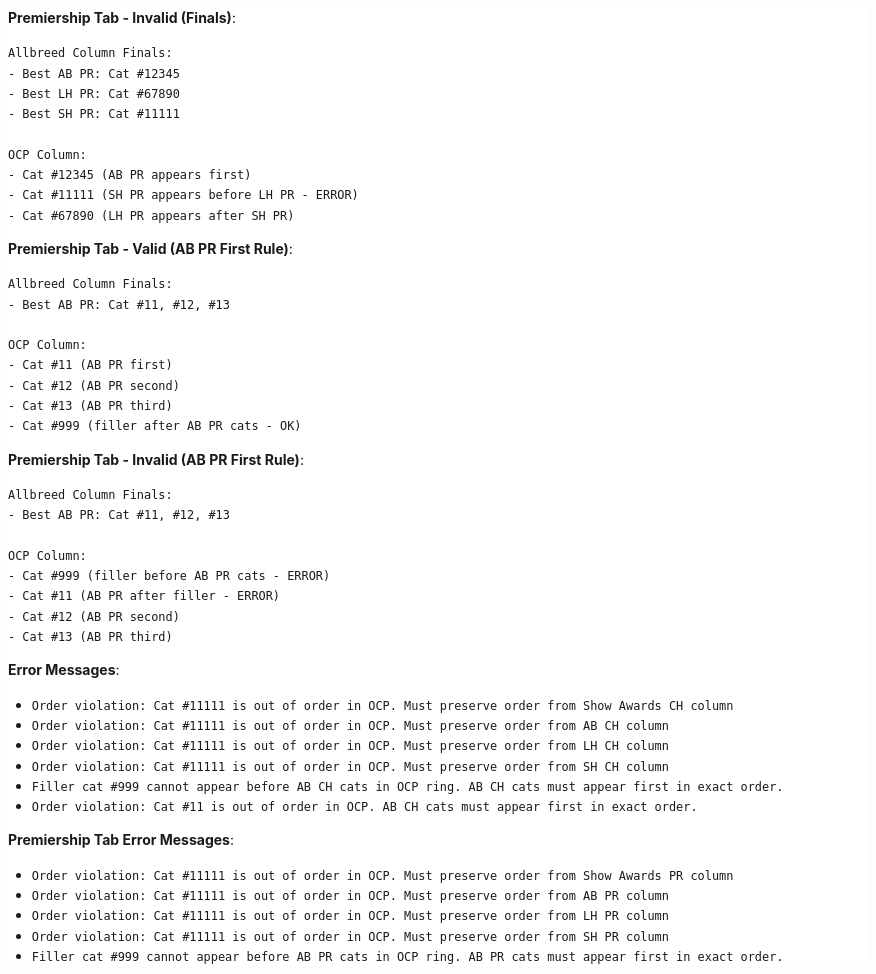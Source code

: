 **Premiership Tab - Invalid (Finals)**:
```
Allbreed Column Finals:
- Best AB PR: Cat #12345
- Best LH PR: Cat #67890
- Best SH PR: Cat #11111

OCP Column:
- Cat #12345 (AB PR appears first)
- Cat #11111 (SH PR appears before LH PR - ERROR)
- Cat #67890 (LH PR appears after SH PR)
```

**Premiership Tab - Valid (AB PR First Rule)**:
```
Allbreed Column Finals:
- Best AB PR: Cat #11, #12, #13

OCP Column:
- Cat #11 (AB PR first)
- Cat #12 (AB PR second)
- Cat #13 (AB PR third)
- Cat #999 (filler after AB PR cats - OK)
```

**Premiership Tab - Invalid (AB PR First Rule)**:
```
Allbreed Column Finals:
- Best AB PR: Cat #11, #12, #13

OCP Column:
- Cat #999 (filler before AB PR cats - ERROR)
- Cat #11 (AB PR after filler - ERROR)
- Cat #12 (AB PR second)
- Cat #13 (AB PR third)
```

**Error Messages**: 
- `Order violation: Cat #11111 is out of order in OCP. Must preserve order from Show Awards CH column`
- `Order violation: Cat #11111 is out of order in OCP. Must preserve order from AB CH column`
- `Order violation: Cat #11111 is out of order in OCP. Must preserve order from LH CH column`
- `Order violation: Cat #11111 is out of order in OCP. Must preserve order from SH CH column`
- `Filler cat #999 cannot appear before AB CH cats in OCP ring. AB CH cats must appear first in exact order.`
- `Order violation: Cat #11 is out of order in OCP. AB CH cats must appear first in exact order.`

**Premiership Tab Error Messages**:
- `Order violation: Cat #11111 is out of order in OCP. Must preserve order from Show Awards PR column`
- `Order violation: Cat #11111 is out of order in OCP. Must preserve order from AB PR column`
- `Order violation: Cat #11111 is out of order in OCP. Must preserve order from LH PR column`
- `Order violation: Cat #11111 is out of order in OCP. Must preserve order from SH PR column`
- `Filler cat #999 cannot appear before AB PR cats in OCP ring. AB PR cats must appear first in exact order.`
------
### What is being asked
Your reply should restate the data above word for word and contain no pictures.

### Solution for this exercise
Source code

: **Premiership Tab - Invalid (Finals)**:
```
Allbreed Column Finals:
- Best AB PR: Cat #12345
- Best LH PR: Cat #67890
- Best SH PR: Cat #11111

OCP Column:
- Cat #12345 (AB PR appears first)
- Cat #11111 (SH PR appears before LH PR - ERROR)
- Cat #67890 (LH PR appears after SH PR)
```

**Premiership Tab - Valid (AB PR First Rule)**:
```
Allbreed Column Finals:
- Best AB PR: Cat #11, #12, #13

OCP Column:
- Cat #11 (AB PR first)
- Cat #12 (AB PR second)
- Cat #13 (AB PR third)
- Cat #999 (filler after AB PR cats - OK)
```

**Premiership Tab - Invalid (AB PR First Rule)**:
```
Allbreed Column Finals:
- Best AB PR: Cat #11, #12, #13

OCP Column:
- Cat #999 (filler before AB PR cats - ERROR)
- Cat #11 (AB PR after filler - ERROR)
- Cat #12 (AB PR second)
- Cat #13 (AB PR third)
```

**Error Messages**: 
- `Order violation: Cat #11111 is out of order in OCP. Must preserve order from Show Awards CH column`
- `Order violation: Cat #11111 is out of order in OCP. Must preserve order from AB CH column`
- `Order violation: Cat #11111 is out of order in OCP. Must preserve order from LH CH column`
- `Order violation: Cat #11111 is out of order in OCP. Must preserve order from SH CH column`
- `Filler cat #999 cannot appear before AB CH cats in OCP ring. AB CH cats must appear first in exact order.`
- `Order violation: Cat #11 is out of order in OCP. AB CH cats must appear first in exact order.`

**Premiership Tab Error Messages**:
- `Order violation: Cat #11111 is out of order in OCP. Must preserve order from Show Awards PR column`
- `Order violation: Cat #11111 is out of order in OCP. Must preserve order from AB PR column`
- `Order violation: Cat #11111 is out of order in OCP. Must preserve order from LH PR column`
- `Order violation: Cat #11111 is out of order in OCP. Must preserve order from SH PR column`
- `Filler cat #999 cannot appear before AB PR cats in OCP ring. AB PR cats must appear first in exact order.`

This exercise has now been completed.